« Doctor Strange In The Multiverse of Madness », vent de frayeur sur le MCU

Doctor Strange In The Multiverse of Madness
de Sam Raimi
Fantastique, Action
Avec Benedict Cumberbatch, Elizabeth Olsen, Xochitl Gomez
Sortie le 4 mai 2022

20 ans après avoir révolutionné le film de super-héros avec sa trilogie Spider-Man, Sam Raimi tente d’introduire sa patte dans le cahier des charges du Marvel Cinematic Universe. Un pari risqué mais partiellement relevé. Critique sans spoiler.

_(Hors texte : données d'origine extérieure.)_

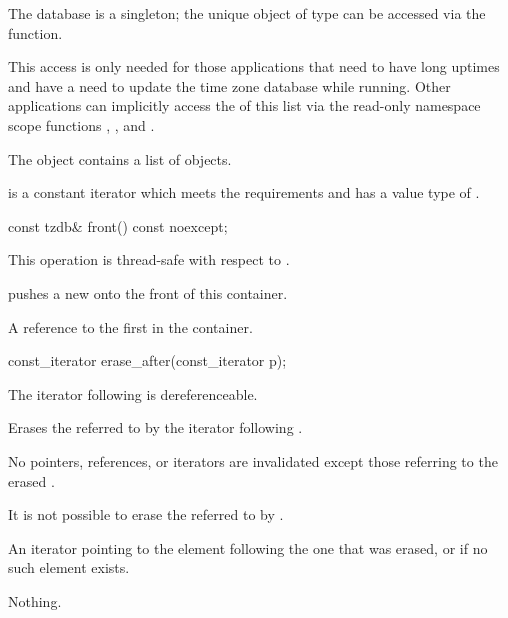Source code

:\pnum
The  database is a singleton;
the unique object of type  can be
accessed via the  function.
\begin{note}
This access is only needed for those applications
that need to have long uptimes and
have a need to update the time zone database while running.
Other applications can implicitly access the  of this list
via the read-only namespace scope functions
,
, and
.
\end{note}
The  object contains a list of  objects.

\pnum
{} is a constant iterator
which meets the  requirements
and has a value type of .

%
\begin{itemdecl}
const tzdb& front() const noexcept;
\end{itemdecl}

\begin{itemdescr}
\pnum
\sync
This operation is thread-safe with respect to .
\begin{note}
 pushes a new 
onto the front of this container.
\end{note}

\pnum
\returns
A reference to the first  in the container.
\end{itemdescr}

%
\begin{itemdecl}
const_iterator erase_after(const_iterator p);
\end{itemdecl}

\begin{itemdescr}
\pnum
\expects
The iterator following  is dereferenceable.

\pnum
\effects
Erases the  referred to by the iterator following .

\pnum
\ensures
No pointers, references, or iterators are invalidated
except those referring to the erased .
\begin{note}
It is not possible to erase the 
referred to by .
\end{note}

\pnum
\returns
An iterator pointing to the element following the one that was erased,
or  if no such element exists.

\pnum
\throws
Nothing.
\end{itemdescr}

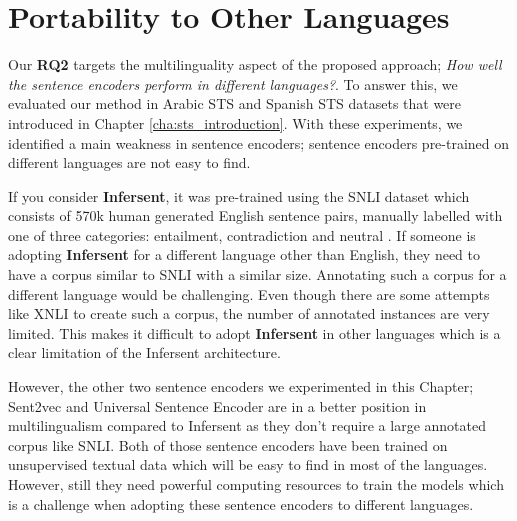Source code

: \section{Portability to Other Languages}
Our \textbf{RQ2} targets the multilinguality aspect of the proposed approach; \textit{How well the sentence encoders perform in different languages?}. To answer this, we evaluated our method in Arabic STS and Spanish STS datasets that were introduced in Chapter \ref{cha:sts_introduction}. With these experiments, we identified a main weakness in sentence encoders; sentence encoders pre-trained on different languages are not easy to find. 

If you consider \textbf{Infersent}, it was pre-trained using the SNLI dataset which consists of 570k human generated English sentence pairs, manually labelled with one of three categories: entailment, contradiction and neutral \cite{bowman-etal-2015-large}. If someone is adopting \textbf{Infersent} for a different language other than English, they need to have a corpus similar to SNLI with a similar size. Annotating such a corpus for a different language would be challenging. Even though there are some attempts like XNLI \cite{conneau-etal-2018-xnli} to create such a corpus, the number of annotated instances are very limited. This makes it difficult to adopt \textbf{Infersent} in other languages which is a clear limitation of the Infersent architecture. 

However, the other two sentence encoders we experimented in this Chapter; Sent2vec and Universal Sentence Encoder are in a better position in multilingualism compared to Infersent as they don't require a large annotated corpus like SNLI. Both of those sentence encoders have been trained on unsupervised textual data which will be easy to find in most of the languages. However, still they need powerful computing resources to train the models which is a challenge when adopting these sentence encoders to different languages. 

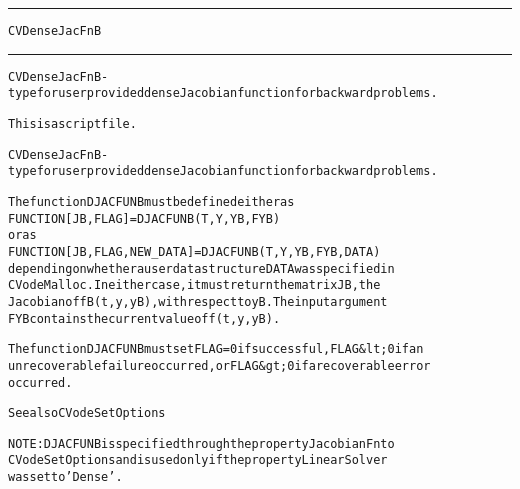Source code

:\begin{samepage}
\hrule
\begin{center}
{\large \verb!CVDenseJacFnB!}
\label{p:CVDenseJacFnB}
\end{center}
\hrule\vspace{0.1in}



\begin{alltt}
CVDenseJacFnB - type for user provided dense Jacobian function for backward problems.
\end{alltt}

\end{samepage}



\begin{samepage}


\begin{alltt}
This is a script file. 
\end{alltt}

\end{samepage}



\begin{alltt}
CVDenseJacFnB - type for user provided dense Jacobian function for backward problems.

   The function DJACFUNB must be defined either as
        FUNCTION [JB, FLAG] = DJACFUNB(T, Y, YB, FYB)
   or as
        FUNCTION [JB, FLAG, NEW_DATA] = DJACFUNB(T, Y, YB, FYB, DATA)
   depending on whether a user data structure DATA was specified in
   CVodeMalloc. In either case, it must return the matrix JB, the
   Jacobian of fB(t,y,yB), with respect to yB. The input argument
   FYB contains the current value of f(t,y,yB).

   The function DJACFUNB must set FLAG=0 if successful, FLAG&lt;0 if an
   unrecoverable failure occurred, or FLAG&gt;0 if a recoverable error
   occurred.

   See also CVodeSetOptions

   NOTE: DJACFUNB is specified through the property JacobianFn to
   CVodeSetOptions and is used only if the property LinearSolver
   was set to 'Dense'.
\end{alltt}






\vspace{0.1in}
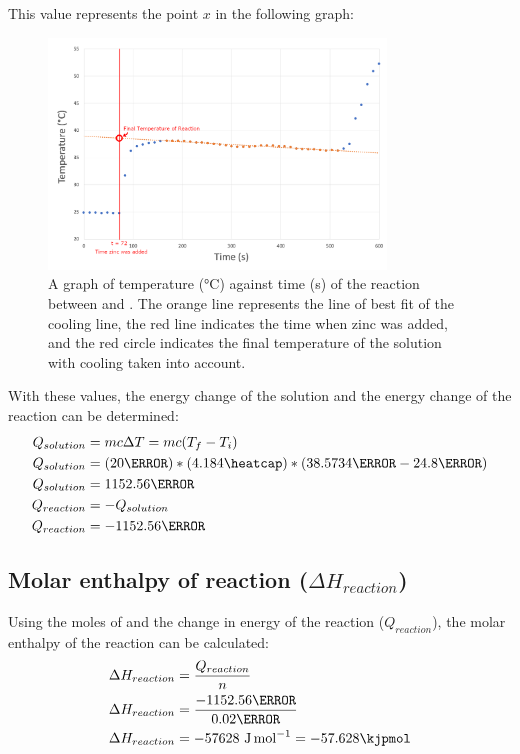 \documentclass[12pt, notitlepage, letterpaper]{report}
\begin{document}
This value represents the point $x$ in the following graph:

\begin{figure}[h!]
	\caption{A graph of temperature (\unit{\celsius}) against time (\unit{\second}) of the reaction between  and . The orange line represents the line of best fit of the cooling line, the red line indicates the time when zinc was added, and the red circle indicates the final temperature of the solution with cooling taken into account.}
	\centerline{\noindent\includegraphics[width=0.8\textwidth]{time-vs-temperature-marked.png}}
\end{figure}

With these values, the energy change of the solution and the energy change of the reaction can be determined:
\begin{align*}
	Q_{solution} & = mc\Delta T = mc(T_f - T_i)
	\\
	Q_{solution} & = (20\gram) * (4.184\heatcap) * (38.5734\celsius - 24.8\celsius)
	\\
	Q_{solution} & = 1152.56\joule
	\\
	Q_{reaction} & = -Q_{solution}
	\\
	Q_{reaction} & = -1152.56\joule
\end{align*}

\subsection*{Molar enthalpy of reaction ($\Delta H_{reaction}$)}

Using the moles of  and the change in energy of the reaction ($Q_{reaction}$), the molar enthalpy of the reaction can be calculated:
%
\begin{align*}
	\Delta H_{reaction} & = \frac{Q_{reaction}}{n}                        \\
	\Delta H_{reaction} & = \frac{-1152.56\joule}{0.02\mol}               \\
	\Delta H_{reaction} & = -57628~\unit{\joule\per\mol} = -57.628\kjpmol
\end{align*}
\end{document}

Tout juste sorti du succès phénoménal du Spider-Man: No Way Home, le Marvel Cinematic Universe continue la phase 4 de sa saga avec le deuxième épisode des aventures de Doctor Strange. Initialement confiée à Scott Derrickson (Sinister, L’Exorcisme d’Emily Rose), réalisateur du premier volet qui voulait faire de ce second volet le premier film d’horreur du MCU, la suite tombera finalement entre les mains de Sam Raimi, suite au départ de Derrickson pour cause de divergences créatives avec le studio. C’est donc avec un mélange de crainte et de curiosité que la nouvelle fut accueillie. Pourquoi Raimi, cinéaste au style affirmé, irait s’aventurer dans un terrain aussi formaté, qui plus est après presque 10 d’absence sur le grand écran ? A quelques jours de la sortie, le réalisateur déclarait en tournée promotionnelle avoir exercé un véritable rôle d’équilibriste, pris en tenaille entre le respect rigoureux d’un cahier des charges et l’expression de sa patte visuelle. Et le moins que l’on puisse dire, c’est que ça se ressent.

Alors qu’il célèbre un mariage, Stephen Strange est appelé à l’aide par America Chavez, une adolescente traquée par une entité voulant dérober son pouvoir : voyager à travers les différents univers. Avec un sujet aussi fourre-tout que le multivers, tout laissait présager un film illisible couplé à une surenchère de fan-service. Heureusement, le travail effectué par Jade Bartlett et Michael Waldron évite l’indigestion ressentie lors de l’insipide Spider-Man: No Way Home et propose un récit classique mais mené sous la forme d’une course contre la montre effrénée. Quelque peu laissés sur le bord de la route d’un scénario qui fonce à 200km/h, le super-héros incarné par Benedict Cumberbatch et ses acolytes souffrent d’une écriture se reposant trop sur les acquis de leurs précédentes apparitions. Peu importe finalement car la force dramatique repose principalement sur le personnage de Wanda (Elizabeth Olsen). Définitivement dotée d’un des arcs narratifs les plus intéressants de la saga, sa destinée empreinte de douleur, de regret et de solitude apporte un souffle tragique rarement atteint dans le MCU.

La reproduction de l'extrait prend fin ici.